§ **DATASET RECORDS**
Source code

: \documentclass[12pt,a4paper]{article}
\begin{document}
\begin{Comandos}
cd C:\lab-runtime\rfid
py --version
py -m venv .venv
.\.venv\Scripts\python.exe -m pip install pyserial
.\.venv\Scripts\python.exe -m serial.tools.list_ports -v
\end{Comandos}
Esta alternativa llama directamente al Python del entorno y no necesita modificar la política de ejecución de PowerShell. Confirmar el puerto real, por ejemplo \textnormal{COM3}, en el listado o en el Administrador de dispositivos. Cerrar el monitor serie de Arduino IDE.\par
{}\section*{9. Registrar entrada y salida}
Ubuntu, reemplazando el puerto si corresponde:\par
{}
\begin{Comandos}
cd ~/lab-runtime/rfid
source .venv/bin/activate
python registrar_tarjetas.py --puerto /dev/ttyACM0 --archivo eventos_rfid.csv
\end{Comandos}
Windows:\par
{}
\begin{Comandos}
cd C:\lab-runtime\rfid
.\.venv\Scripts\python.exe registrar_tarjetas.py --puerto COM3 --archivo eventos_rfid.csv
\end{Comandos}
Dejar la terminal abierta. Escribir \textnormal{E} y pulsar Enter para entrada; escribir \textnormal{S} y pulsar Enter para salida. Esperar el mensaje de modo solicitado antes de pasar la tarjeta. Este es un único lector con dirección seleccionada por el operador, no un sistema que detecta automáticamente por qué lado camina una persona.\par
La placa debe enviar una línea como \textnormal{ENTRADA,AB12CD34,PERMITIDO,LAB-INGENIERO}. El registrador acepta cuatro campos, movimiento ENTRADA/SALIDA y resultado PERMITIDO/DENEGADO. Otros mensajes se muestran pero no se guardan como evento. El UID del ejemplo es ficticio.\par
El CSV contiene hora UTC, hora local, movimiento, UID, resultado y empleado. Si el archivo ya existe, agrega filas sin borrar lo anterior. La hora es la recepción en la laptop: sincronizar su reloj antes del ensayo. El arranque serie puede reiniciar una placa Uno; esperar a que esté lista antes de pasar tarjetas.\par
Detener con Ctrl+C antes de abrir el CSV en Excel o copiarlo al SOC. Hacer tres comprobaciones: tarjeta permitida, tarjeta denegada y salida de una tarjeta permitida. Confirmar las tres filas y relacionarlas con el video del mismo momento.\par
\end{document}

§ **DIRECTIONS**
What is needed is how many lines of the listing include the string "placa", given as a bare number.

§ **YOUR SOLUTION**
2